Personal information
- Full name: Robert Burnard Stewart
- Born: 3 September 1856 Azamgarh, United Provinces, India
- Died: 12 September 1913 (aged 57) Cala, Cape Province, South Africa
- Batting: Right-handed

International information
- National side: South Africa;
- Only Test (cap 9): 12 March 1889 v England

Career statistics
| Competition | Test |
| Matches | 1 |
| Runs scored | 13 |
| Batting average | 6.50 |
| 100s/50s | 0/0 |
| Top score | 9 |
| Catches/stumpings | 2/– |
- Source: Cricinfo, 13 November 2022

= Robert Stewart (cricketer) =

Cricketer from South Africa (1856–1913)

Robert Burnard Stewart (3 September 1856 – 12 September 1913) was a British and South African soldier and cricketer who played in South Africa's first Test match in 1889.

==Life and career==
Stewart was born in Azamgarh, in the United Provinces of India, and educated at Wellington College in England, where he captained the First XI. He served as an officer with the British Army in South Africa from 1878.
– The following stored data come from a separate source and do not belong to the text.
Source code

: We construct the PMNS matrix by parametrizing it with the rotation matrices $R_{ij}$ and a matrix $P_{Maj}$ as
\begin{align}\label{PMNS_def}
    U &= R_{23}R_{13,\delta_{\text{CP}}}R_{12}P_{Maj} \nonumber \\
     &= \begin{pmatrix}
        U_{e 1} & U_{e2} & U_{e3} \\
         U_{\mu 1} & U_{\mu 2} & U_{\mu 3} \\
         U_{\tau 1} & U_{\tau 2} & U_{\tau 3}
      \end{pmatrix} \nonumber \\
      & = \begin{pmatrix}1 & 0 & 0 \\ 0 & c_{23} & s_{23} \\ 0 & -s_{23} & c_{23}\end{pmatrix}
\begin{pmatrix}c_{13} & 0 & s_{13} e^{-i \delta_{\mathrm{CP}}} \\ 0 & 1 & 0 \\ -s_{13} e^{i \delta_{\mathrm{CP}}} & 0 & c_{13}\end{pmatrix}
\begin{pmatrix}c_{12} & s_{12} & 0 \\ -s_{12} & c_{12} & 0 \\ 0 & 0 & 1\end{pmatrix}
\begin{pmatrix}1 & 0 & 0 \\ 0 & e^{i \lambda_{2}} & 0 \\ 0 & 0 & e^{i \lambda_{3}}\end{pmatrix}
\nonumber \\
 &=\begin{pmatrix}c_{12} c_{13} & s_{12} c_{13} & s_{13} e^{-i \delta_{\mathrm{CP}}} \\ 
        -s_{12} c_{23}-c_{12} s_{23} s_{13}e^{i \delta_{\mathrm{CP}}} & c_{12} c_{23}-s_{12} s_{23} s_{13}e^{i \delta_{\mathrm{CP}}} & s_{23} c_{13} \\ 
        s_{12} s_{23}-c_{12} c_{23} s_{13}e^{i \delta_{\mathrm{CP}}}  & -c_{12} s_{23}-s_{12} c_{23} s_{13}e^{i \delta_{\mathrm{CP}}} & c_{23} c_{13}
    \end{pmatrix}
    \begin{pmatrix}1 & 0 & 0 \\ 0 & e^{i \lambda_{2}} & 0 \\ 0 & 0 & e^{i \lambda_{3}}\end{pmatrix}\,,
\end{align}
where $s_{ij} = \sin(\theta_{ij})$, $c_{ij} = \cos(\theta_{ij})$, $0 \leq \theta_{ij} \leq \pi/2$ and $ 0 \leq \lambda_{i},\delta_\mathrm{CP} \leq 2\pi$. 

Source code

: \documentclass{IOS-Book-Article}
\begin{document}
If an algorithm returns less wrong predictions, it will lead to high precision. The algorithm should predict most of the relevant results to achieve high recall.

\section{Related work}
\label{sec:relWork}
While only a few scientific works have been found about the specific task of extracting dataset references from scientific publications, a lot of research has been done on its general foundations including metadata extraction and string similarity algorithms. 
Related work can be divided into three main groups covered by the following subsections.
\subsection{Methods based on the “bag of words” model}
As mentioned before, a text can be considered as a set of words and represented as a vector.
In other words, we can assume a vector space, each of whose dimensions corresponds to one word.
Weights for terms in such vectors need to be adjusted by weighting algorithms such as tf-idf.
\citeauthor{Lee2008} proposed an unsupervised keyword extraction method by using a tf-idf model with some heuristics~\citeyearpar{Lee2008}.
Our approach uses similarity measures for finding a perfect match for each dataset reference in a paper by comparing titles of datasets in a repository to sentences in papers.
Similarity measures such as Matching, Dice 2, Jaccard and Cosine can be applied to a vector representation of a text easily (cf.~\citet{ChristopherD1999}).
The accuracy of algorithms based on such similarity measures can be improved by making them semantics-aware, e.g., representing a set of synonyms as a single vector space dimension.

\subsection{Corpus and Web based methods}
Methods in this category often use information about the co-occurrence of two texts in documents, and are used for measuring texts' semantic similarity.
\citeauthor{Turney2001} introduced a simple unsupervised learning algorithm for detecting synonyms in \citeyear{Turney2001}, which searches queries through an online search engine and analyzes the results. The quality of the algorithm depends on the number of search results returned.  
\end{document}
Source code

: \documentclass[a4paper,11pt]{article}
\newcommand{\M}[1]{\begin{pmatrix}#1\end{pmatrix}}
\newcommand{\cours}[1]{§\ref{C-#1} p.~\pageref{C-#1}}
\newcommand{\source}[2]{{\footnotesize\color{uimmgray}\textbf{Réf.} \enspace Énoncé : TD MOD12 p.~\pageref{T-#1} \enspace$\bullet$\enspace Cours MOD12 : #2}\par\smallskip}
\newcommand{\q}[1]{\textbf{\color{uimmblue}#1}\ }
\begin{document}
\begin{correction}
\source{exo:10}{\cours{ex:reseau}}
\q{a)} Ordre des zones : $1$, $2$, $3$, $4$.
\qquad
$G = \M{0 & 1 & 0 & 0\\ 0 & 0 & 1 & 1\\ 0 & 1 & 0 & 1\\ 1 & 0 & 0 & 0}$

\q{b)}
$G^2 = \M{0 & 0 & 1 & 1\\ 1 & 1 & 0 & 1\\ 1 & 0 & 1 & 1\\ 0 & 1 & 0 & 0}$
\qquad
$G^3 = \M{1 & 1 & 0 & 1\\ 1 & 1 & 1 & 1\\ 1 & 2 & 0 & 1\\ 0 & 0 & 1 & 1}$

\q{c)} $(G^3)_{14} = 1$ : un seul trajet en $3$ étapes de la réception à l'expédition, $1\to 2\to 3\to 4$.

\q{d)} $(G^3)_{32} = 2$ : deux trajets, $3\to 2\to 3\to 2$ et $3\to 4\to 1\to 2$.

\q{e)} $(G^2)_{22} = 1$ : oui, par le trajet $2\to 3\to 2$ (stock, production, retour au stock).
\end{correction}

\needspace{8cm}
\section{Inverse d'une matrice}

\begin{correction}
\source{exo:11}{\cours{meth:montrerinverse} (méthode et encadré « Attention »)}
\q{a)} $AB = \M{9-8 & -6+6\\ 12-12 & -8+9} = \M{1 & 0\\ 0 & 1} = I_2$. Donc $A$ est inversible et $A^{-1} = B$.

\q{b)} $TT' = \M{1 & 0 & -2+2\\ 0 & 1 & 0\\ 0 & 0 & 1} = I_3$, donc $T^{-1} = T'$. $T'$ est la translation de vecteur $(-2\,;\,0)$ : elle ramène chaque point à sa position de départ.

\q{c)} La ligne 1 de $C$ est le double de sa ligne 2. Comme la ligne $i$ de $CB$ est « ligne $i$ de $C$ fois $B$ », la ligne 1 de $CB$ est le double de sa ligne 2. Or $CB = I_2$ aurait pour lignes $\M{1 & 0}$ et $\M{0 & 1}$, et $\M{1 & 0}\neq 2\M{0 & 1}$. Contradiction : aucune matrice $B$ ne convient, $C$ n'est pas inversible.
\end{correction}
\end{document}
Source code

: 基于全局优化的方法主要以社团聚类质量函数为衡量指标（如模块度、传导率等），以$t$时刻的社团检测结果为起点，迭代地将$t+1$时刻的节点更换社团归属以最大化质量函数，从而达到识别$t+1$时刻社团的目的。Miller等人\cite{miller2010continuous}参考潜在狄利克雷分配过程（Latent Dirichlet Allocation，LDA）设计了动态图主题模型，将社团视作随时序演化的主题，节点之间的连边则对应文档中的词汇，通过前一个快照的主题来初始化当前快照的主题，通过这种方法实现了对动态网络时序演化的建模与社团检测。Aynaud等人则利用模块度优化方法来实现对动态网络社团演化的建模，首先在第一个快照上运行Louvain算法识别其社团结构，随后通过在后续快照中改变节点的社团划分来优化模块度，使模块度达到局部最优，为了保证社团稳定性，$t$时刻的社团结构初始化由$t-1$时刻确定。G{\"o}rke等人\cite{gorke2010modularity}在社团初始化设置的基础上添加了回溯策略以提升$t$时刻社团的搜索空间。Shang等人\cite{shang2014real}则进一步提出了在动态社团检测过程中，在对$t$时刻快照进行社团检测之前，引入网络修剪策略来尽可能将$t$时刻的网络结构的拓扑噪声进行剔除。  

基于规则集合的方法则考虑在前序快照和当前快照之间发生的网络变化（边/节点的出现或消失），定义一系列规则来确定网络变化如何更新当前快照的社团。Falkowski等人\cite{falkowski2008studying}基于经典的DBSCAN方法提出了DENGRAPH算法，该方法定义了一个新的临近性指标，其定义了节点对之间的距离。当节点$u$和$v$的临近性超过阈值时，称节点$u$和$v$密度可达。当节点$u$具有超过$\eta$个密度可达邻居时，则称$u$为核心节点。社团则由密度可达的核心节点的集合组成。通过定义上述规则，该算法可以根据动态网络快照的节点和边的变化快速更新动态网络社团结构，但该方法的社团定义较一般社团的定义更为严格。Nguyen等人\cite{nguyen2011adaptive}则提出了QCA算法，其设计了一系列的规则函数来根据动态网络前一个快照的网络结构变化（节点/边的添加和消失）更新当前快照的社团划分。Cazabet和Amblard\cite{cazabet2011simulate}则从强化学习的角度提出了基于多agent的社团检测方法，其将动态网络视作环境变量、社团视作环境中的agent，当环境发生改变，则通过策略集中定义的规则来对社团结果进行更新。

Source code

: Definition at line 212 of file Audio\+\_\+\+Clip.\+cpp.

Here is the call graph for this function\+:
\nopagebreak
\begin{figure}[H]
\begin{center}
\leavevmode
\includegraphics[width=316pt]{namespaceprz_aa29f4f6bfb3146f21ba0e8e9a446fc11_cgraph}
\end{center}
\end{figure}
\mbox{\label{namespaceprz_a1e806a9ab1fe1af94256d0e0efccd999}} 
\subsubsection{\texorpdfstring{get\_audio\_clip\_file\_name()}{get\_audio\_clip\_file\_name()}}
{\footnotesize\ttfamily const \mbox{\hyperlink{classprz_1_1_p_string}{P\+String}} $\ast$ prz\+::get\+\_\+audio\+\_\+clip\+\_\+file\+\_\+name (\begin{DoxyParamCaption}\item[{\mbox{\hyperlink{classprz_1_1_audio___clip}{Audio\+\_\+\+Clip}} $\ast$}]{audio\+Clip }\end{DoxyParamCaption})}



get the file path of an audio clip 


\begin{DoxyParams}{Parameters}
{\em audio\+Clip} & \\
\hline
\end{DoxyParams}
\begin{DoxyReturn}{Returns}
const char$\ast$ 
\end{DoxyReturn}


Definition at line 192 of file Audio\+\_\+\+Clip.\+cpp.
Stewart and represented King William's Town, where he was stationed, in the Champion Bat Tournament. In the 1879–80 tournament he was the leading batsman; in the low-scoring final he scored a century and took seven wickets in King William's Town's innings victory over the team from Port Elizabeth. In the next Champion Bat Tournament, in 1884–85, he top-scored for King William's Town in all three matches.

When the English team toured South Africa in 1888–89 Stewart played against the tourists for Cape Colony, the Cape Mounted Rifles (two matches), and Eastern Province. He was one of the few local batsmen to reach double figures in these matches, although his highest score was only 25, which was also the top score in Eastern Province's first innings.

Stewart played in the Test match that followed a few days after the Eastern Province match. As it was the first match in South Africa to be considered first-class, he and his team-mates all made their first-class and Test debuts in the same match. For Stewart it was his only first-class match. He batted at number eight and made 4 and 9, and took two catches.

Stewart served with the Cape Mounted Riflemen in Basutoland in 1879 and 1880 and was awarded a medal with clasp, and later served in the Second Boer War, for which service he was awarded the Queen's South Africa Medal with four clasps and the King's South Africa Medal with two clasps. He was promoted to lieutenant in 1880, to captain in 1896, and brevet-major in 1901.